After more than 20 years without a recession in Australia, the typical Australian investor has become complacent about risk, and become one of the most aggressive investors in the OECD. All this is fine, until another recession hits. Importantly, it is not an “if” but a “when”, and sequencing risk helps you think about the impact of timing of risk on the portfolio; of what might happen when the next recession strikes.

“Growth” comes with a price, and that price is measured in variety of ways. Sequencing risk is one way we analyse the timing of portfolio performance, where the differences in return sequence can lead to very large differences in portfolio accumulated values, at any point in the investment cycle either before or after retirement. This week we make the analysis a little more practical than last week, as we now consider some longer term US data on a theoretical portfolio of 75% equities, using data on the S&P 500, and 25% 10 year corporate bonds, using the US ten year fixed swap rate plus 100 basis points. Initially, we present the original and reverse sequence of returns, and then we look at how these sequences can severely impact the accumulated value of investments, over time. We are not alone in highlighting this form of risk, as recent work of Dr. Ken Henry, former head of the Australian Treasury and Chairperson of the “Australia’s Future Tax System Review”, otherwise known as the Henry Review into Taxation, shows. Importantly, the differences in accumulated value, between the two sequences is “not immaterial”, as we saw Dr. Henry describe them in Part 1 last week.

In this article we detail:

  1. Some longer dated return sequence data from the US.
  2. An analysis of how this return sequence impacts the accumulated portfolio return over time.
  3. Some of the commentary from Ken Henry on the subject of sequencing risk.
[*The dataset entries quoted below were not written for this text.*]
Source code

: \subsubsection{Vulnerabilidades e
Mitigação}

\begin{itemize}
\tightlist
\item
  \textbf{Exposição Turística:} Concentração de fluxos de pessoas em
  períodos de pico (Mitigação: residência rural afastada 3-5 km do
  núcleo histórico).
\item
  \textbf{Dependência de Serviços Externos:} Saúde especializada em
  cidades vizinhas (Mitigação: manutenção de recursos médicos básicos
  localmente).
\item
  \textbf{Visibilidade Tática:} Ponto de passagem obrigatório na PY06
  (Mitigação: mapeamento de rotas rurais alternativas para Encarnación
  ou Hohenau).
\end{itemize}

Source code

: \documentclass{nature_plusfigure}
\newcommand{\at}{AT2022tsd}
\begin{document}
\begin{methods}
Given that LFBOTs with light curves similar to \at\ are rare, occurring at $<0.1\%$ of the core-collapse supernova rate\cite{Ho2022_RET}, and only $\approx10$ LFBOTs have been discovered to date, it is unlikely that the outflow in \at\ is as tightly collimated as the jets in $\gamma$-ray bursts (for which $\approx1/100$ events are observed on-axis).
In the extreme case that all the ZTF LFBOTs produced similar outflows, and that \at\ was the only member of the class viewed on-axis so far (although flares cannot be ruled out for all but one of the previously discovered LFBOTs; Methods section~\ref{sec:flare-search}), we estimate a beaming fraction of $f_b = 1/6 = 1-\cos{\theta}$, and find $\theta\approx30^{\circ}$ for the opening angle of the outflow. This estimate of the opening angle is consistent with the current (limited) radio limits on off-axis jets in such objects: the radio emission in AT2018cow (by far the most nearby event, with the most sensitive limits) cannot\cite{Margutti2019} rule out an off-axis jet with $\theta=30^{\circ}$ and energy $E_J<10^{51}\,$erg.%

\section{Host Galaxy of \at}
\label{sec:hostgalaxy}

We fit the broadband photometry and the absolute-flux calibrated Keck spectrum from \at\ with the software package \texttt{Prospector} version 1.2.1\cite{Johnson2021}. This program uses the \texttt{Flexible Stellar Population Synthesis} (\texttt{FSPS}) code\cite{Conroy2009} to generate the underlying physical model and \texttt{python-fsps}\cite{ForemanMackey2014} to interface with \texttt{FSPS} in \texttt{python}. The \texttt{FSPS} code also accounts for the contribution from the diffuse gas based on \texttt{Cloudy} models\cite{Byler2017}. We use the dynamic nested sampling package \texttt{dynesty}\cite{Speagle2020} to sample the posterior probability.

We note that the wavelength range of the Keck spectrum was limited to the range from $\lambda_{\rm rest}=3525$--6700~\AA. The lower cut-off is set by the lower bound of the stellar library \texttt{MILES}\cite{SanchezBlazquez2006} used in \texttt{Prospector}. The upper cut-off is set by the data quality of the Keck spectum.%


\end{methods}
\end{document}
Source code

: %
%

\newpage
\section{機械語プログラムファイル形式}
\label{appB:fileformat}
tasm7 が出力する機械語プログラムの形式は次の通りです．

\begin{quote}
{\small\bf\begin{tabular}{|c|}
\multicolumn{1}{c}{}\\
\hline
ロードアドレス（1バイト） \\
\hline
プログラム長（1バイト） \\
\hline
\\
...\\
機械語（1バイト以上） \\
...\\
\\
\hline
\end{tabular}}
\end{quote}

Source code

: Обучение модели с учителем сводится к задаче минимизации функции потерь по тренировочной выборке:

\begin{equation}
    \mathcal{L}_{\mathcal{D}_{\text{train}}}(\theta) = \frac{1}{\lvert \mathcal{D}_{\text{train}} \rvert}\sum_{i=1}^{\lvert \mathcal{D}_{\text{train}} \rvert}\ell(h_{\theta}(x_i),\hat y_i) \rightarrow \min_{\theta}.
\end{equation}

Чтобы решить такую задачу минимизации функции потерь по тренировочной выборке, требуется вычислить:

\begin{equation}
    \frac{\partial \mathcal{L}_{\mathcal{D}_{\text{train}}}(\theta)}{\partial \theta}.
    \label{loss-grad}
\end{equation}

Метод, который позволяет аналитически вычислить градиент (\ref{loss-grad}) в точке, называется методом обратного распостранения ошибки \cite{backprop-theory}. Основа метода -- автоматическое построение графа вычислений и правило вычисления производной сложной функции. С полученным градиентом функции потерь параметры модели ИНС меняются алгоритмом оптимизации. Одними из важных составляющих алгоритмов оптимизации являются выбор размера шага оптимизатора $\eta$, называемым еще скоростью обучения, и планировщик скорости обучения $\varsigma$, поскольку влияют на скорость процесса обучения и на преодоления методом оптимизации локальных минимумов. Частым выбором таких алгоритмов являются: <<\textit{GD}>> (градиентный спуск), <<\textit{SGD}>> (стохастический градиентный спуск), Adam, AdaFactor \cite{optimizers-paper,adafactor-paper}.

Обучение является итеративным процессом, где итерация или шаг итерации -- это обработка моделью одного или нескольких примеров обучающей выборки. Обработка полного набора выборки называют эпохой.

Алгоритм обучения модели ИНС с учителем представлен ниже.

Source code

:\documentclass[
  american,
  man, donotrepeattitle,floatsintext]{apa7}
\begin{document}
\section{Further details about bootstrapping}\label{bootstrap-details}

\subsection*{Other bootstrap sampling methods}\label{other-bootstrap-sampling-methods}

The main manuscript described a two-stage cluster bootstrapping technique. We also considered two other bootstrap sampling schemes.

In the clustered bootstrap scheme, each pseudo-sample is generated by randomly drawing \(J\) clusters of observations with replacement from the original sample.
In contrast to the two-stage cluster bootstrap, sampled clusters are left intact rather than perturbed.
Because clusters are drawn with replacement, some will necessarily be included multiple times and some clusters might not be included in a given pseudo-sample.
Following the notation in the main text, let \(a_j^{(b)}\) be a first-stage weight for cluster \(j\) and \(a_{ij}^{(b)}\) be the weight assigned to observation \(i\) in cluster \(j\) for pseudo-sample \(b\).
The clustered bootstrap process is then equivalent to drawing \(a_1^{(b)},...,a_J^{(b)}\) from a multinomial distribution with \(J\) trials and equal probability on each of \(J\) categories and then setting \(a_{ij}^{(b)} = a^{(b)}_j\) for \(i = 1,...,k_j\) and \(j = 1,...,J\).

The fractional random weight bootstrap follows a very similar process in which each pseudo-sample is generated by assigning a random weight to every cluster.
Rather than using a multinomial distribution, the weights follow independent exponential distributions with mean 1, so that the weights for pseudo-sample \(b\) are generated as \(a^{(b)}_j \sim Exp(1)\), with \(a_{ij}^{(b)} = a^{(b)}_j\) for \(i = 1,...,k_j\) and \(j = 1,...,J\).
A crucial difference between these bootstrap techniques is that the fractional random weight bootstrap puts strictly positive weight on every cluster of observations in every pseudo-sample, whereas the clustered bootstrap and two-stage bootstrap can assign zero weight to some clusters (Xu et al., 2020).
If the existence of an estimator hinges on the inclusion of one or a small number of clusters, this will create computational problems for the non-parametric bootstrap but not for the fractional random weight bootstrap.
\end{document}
 1.         Return sequences

Using very long term US equity and bond performance data from 1964 we can show the significant variations in the yearly data (not the accumulated value of the portfolio) with regard to the two opposite return sequences. For example, consider Figure 1 below, where we show portfolio returns for a 75% equity portfolio and 25% 10 year bond portfolio, which begins with $100,000, and has regular $30,000 contributions at the start of each calendar year. Here, the dark blue line shows the original sequence, while the light blue line shows the exact opposite sequence; only one of a variety of possible return sequences. Notice the large difference between these returns especially in the early period, around 1974 to 1984, where the light blue line, or the opposite sequence, is consistently above the dark blue line, or the original sequence.

Figure 1

Figure 2 provides a little more focus on more recent data from 1996 to 2013, where we see some very large variations in portfolio return, just by comparing the original sequence with the reverse sequence. Notice, the key return years like 2001, where the original sequence returns are poor, while they are great with the reverse sequence( in 2009) where the original sequence is very disappointing, but the opposite is the case with the reverse sequence.

Figure 2

2          Impact of return sequence on accumulated portfolio value

We have now established that variations in portfolio returns can be very large, just by reversing the sequence of returns. Next, we look at the impact of these large variations on the accumulated value of a portfolio that starts with a $100,000 investment and has $30,000 contributions at the start of each calendar year for 50 years.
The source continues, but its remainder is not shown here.